- Supplied records -
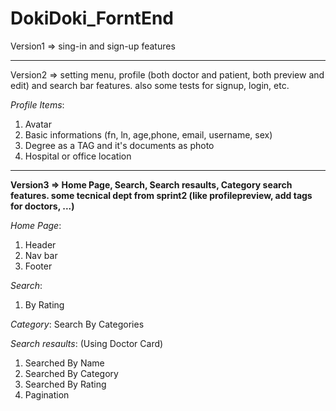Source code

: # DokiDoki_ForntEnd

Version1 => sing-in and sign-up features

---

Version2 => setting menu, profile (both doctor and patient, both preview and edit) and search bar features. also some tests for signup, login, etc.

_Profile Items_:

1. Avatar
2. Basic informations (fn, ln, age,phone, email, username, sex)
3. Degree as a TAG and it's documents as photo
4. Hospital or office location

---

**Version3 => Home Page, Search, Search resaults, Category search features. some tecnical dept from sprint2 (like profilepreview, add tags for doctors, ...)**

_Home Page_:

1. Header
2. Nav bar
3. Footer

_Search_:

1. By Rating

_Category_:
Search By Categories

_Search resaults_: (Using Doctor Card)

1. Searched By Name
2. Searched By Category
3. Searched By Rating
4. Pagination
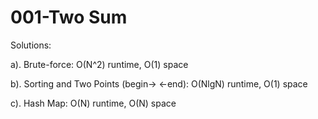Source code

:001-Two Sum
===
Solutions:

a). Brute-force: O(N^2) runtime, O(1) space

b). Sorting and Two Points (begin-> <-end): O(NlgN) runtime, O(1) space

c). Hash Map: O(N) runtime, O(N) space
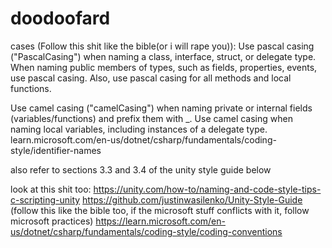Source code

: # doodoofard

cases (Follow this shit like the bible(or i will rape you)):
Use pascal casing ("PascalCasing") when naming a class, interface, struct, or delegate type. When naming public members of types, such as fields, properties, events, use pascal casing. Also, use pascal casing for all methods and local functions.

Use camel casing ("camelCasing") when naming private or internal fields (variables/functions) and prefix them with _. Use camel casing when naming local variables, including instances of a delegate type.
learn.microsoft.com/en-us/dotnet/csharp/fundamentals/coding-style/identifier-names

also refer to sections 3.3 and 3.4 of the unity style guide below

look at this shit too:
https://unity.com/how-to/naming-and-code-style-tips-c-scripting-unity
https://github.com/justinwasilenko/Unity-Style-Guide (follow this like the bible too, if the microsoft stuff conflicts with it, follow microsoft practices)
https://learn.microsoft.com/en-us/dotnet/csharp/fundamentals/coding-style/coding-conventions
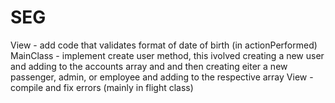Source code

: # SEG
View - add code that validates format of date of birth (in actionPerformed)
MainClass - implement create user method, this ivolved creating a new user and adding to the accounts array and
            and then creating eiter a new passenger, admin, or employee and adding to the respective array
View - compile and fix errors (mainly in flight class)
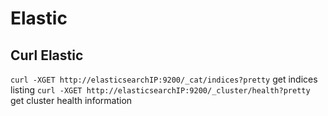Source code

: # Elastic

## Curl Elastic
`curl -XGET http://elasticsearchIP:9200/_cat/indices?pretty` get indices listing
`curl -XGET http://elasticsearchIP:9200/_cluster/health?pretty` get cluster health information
==
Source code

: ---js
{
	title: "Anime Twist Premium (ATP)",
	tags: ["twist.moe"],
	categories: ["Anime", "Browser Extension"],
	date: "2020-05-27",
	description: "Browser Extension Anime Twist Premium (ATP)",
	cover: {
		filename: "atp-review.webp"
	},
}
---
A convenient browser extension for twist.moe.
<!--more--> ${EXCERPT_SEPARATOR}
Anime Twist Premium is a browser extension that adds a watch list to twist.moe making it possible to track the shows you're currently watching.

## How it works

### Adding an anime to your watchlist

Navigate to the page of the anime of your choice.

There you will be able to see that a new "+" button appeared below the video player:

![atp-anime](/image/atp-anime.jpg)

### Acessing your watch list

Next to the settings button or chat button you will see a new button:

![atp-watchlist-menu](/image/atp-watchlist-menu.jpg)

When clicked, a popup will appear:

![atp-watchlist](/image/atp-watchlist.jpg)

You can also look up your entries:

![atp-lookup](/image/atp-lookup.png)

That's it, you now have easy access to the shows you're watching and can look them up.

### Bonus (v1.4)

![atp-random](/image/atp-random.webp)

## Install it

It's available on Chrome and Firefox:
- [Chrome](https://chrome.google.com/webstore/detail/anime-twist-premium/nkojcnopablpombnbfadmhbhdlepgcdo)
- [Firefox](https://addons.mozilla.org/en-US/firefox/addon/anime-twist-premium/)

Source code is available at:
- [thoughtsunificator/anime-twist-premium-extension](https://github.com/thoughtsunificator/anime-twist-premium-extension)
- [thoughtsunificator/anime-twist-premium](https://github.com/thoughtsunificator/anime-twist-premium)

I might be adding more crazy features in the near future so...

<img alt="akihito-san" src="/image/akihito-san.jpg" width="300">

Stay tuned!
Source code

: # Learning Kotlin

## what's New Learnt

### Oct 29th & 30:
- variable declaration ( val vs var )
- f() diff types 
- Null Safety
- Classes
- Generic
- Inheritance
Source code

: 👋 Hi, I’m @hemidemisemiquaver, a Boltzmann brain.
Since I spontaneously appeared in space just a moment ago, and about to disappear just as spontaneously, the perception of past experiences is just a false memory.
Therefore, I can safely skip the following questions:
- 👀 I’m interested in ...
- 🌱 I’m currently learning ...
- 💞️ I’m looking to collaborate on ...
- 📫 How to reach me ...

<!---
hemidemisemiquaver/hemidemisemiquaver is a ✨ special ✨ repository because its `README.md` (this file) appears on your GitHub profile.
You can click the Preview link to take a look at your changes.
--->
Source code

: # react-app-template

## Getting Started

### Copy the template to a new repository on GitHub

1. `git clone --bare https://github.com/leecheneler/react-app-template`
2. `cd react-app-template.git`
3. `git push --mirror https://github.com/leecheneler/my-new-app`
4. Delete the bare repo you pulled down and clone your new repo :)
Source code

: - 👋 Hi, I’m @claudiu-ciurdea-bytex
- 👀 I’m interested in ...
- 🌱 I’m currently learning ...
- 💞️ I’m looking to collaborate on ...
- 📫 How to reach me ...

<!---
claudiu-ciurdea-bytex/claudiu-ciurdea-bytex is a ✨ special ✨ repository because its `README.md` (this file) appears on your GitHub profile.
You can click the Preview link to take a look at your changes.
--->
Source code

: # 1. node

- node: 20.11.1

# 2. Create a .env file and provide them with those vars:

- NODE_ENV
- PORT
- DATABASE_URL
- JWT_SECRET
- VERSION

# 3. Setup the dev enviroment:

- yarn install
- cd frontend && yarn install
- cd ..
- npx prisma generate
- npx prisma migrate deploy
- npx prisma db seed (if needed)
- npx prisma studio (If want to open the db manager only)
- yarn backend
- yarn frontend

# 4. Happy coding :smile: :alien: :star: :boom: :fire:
* * *
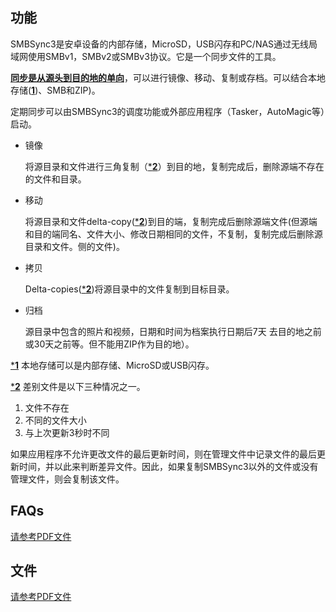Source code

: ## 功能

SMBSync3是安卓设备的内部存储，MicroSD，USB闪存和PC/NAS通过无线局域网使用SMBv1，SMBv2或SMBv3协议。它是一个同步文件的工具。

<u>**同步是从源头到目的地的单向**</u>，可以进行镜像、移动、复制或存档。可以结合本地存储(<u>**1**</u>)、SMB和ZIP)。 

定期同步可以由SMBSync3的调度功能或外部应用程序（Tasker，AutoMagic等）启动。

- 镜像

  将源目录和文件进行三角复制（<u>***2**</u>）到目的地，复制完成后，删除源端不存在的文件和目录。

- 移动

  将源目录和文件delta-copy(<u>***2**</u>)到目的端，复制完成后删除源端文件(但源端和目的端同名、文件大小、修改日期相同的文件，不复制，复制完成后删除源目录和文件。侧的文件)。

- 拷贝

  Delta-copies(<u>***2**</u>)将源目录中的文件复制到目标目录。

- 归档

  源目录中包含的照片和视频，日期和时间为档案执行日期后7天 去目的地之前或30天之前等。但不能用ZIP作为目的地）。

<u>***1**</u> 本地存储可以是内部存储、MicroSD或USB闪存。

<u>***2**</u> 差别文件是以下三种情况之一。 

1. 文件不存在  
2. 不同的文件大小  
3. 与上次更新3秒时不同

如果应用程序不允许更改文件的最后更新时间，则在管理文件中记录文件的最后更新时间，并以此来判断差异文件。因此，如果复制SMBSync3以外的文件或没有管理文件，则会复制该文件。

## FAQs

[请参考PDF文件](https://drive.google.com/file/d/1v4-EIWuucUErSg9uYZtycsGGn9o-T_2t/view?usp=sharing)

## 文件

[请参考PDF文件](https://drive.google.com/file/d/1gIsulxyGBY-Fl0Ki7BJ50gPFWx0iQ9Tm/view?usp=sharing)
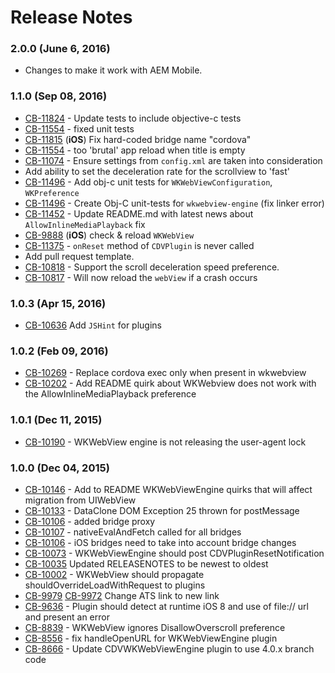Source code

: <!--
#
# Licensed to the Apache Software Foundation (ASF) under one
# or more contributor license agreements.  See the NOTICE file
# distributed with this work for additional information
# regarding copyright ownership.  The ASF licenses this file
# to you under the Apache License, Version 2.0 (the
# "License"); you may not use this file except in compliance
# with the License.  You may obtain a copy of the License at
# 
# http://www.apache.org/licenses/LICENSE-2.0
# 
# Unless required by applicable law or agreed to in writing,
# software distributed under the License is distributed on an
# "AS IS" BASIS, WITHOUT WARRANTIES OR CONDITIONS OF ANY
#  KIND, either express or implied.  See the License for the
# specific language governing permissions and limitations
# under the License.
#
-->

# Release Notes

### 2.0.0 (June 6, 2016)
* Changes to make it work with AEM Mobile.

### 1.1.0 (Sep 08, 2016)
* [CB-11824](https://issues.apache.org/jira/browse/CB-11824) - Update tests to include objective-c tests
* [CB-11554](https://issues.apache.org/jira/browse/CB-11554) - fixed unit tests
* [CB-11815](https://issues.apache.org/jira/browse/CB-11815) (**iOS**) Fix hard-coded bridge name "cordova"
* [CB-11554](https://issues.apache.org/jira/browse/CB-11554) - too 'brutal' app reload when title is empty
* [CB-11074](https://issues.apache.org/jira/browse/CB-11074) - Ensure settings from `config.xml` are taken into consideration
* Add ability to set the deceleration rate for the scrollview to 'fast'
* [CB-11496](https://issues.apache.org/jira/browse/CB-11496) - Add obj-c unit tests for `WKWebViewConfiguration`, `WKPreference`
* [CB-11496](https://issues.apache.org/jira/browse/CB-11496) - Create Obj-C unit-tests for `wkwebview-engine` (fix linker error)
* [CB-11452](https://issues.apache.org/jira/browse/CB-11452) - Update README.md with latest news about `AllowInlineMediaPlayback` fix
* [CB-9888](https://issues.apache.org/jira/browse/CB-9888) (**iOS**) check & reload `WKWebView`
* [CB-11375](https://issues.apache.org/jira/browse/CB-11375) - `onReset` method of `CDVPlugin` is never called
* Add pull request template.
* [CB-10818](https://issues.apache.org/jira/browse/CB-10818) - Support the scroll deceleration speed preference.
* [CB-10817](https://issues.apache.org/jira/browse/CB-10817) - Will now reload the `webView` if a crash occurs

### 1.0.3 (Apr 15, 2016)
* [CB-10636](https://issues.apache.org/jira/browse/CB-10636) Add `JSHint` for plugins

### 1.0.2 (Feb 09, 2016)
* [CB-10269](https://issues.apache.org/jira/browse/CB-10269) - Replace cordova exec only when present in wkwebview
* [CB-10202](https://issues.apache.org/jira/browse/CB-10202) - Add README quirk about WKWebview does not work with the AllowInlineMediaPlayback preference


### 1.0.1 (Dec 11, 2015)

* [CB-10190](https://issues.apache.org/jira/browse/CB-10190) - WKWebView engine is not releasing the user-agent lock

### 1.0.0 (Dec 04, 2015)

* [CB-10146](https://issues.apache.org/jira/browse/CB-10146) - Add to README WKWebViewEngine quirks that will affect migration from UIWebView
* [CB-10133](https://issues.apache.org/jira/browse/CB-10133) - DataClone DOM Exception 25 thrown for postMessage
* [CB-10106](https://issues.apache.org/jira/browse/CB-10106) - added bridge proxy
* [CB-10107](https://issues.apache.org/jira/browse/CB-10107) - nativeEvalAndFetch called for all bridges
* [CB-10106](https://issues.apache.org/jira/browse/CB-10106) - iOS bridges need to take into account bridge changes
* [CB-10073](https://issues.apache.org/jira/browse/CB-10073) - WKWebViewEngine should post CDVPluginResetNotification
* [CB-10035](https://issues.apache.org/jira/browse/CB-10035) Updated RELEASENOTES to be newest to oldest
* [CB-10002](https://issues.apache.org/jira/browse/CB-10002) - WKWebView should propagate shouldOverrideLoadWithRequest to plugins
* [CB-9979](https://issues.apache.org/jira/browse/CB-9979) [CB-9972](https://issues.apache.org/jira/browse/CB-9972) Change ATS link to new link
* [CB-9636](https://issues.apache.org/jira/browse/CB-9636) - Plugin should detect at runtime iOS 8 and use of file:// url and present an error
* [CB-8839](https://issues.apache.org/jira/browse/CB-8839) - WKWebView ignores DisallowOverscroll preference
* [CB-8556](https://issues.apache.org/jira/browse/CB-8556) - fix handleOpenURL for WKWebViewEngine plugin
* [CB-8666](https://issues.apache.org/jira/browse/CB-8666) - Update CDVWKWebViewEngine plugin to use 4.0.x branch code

- What needs to be done -
Wherever "deceleration" occurs in the records above, copy the line it sits in.

- Reply to the task -
* Add ability to set the deceleration rate for the scrollview to 'fast'
* [CB-10818](https://issues.apache.org/jira/browse/CB-10818) - Support the scroll deceleration speed preference.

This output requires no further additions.